The outbreak of infectious diseases has consistently posed substantial threats to public health, emphasizing the need for accurate diagnostic tools and predictive models. In this context, this research introduces an innovative approach that leverages insights from the Covid-19 pandemic to develop an accurate machine learning algorithm for the early detection and prediction of Monkeypox, a zoonotic disease caused by the Monkeypox virus (MPXV). Drawing from the experiences and data collected during the Covid-19 crisis, this study investigates the potential similarities and shared epidemiological patterns between Covid-19 and Monkeypox. It examines the possibility of utilizing data-driven techniques, such as machine learning, to enhance the accuracy and timeliness of Monkeypox diagnosis and prediction. The proposed algorithm integrates a diverse dataset, encompassing clinical, genomic, and epidemiological information, to train and validate predictive models. Advanced machine learning techniques, including deep learning and ensemble methods, are employed to capture complex patterns and interactions within the data.
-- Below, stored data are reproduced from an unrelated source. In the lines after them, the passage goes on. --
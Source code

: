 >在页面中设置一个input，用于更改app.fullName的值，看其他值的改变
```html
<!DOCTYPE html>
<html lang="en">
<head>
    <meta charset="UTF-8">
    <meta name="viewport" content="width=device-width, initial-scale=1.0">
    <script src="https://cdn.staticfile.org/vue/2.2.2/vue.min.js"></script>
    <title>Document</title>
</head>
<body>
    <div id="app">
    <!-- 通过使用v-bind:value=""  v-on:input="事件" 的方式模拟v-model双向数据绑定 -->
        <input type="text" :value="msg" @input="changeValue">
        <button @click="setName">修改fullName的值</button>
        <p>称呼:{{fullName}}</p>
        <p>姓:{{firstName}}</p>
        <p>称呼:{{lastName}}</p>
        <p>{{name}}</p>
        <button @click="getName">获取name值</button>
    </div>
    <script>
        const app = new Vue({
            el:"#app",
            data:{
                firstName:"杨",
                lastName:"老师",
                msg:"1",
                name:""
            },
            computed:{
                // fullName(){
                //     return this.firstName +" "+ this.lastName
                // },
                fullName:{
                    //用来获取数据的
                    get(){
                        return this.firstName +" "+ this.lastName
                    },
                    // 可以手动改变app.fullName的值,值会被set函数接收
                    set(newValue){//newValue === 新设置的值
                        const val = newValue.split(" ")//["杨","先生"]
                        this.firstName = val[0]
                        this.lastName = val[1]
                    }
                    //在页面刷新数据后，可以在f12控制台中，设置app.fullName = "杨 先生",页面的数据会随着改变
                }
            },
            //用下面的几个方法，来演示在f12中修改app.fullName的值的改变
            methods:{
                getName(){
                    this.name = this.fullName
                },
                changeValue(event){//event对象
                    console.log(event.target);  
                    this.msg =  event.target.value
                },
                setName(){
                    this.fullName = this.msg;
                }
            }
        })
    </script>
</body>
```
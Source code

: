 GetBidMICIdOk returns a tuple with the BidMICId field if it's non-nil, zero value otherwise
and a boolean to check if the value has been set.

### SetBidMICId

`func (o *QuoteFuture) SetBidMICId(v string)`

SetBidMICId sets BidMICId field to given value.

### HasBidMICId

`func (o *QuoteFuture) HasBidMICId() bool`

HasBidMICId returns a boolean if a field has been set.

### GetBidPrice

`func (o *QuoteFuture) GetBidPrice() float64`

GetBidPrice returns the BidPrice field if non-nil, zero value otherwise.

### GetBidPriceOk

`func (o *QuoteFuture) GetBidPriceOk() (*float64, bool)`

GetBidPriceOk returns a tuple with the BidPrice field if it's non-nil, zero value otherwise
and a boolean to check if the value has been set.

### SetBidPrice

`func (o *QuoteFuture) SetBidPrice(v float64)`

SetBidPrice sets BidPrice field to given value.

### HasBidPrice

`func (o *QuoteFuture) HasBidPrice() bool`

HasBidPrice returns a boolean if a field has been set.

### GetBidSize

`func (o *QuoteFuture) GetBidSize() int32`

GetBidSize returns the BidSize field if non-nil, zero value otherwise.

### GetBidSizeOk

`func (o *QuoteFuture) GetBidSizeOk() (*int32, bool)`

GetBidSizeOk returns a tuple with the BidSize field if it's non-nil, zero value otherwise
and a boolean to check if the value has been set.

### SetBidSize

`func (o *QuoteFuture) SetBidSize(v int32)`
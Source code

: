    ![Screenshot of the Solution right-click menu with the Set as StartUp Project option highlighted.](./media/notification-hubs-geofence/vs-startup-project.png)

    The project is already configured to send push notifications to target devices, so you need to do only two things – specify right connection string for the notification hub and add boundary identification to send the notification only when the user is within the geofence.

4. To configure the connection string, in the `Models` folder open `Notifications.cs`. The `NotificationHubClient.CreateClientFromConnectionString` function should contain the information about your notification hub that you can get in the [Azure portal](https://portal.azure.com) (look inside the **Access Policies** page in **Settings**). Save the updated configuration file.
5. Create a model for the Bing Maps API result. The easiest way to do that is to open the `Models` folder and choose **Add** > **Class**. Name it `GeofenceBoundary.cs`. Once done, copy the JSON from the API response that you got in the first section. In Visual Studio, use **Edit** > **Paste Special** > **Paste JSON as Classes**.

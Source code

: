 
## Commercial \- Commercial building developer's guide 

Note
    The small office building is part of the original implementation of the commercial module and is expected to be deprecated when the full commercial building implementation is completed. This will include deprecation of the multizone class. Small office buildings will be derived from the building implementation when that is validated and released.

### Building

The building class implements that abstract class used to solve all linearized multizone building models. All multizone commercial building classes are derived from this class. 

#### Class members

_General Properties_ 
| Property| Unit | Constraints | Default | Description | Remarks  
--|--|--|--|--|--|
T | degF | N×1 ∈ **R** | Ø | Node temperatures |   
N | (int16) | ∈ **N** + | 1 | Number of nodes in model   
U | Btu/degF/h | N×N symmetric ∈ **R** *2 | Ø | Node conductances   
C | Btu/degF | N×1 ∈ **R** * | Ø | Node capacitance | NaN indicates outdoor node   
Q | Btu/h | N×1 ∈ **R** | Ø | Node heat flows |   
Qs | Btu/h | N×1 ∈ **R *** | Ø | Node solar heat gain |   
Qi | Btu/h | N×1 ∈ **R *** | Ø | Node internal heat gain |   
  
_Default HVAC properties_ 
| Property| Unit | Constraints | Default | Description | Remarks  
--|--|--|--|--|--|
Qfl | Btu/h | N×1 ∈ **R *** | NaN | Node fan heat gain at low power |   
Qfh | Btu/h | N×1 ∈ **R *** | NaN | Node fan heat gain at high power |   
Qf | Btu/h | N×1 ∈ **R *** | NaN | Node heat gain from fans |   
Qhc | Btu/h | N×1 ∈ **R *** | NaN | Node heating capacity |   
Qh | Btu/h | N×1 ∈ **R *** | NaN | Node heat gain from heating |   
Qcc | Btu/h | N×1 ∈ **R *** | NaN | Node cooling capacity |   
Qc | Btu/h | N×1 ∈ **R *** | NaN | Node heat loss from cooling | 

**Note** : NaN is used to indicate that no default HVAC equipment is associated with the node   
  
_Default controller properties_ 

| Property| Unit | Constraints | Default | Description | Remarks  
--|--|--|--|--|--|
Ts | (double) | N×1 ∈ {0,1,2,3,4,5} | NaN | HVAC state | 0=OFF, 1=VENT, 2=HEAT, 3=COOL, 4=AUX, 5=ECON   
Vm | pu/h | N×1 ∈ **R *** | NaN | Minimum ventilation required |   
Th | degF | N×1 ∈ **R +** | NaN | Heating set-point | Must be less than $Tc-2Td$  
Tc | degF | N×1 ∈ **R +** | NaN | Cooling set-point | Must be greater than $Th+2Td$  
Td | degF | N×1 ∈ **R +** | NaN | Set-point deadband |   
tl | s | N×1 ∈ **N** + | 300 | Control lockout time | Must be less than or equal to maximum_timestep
The primary objectives of this research are threefold: (1) to develop a highly accurate Monkeypox diagnostic tool, (2) to establish an early warning system for Monkeypox outbreaks, and (3) to facilitate a better understanding of the disease dynamics. The findings and methodologies presented in this study not only contribute to the field of infectious disease modeling but also offer valuable insights into the development of robust and adaptable machine learning algorithms that can be applied to diverse public health challenges. Ultimately, this research aims to enhance our preparedness and response capabilities in the face of emerging infectious diseases like Monkeypox, building on the lessons learned from the Covid-19 pandemic.

KEYWORDS: Linear discriminant analysis , MLP Classifer , Adaboost , ML techniques, evaluation.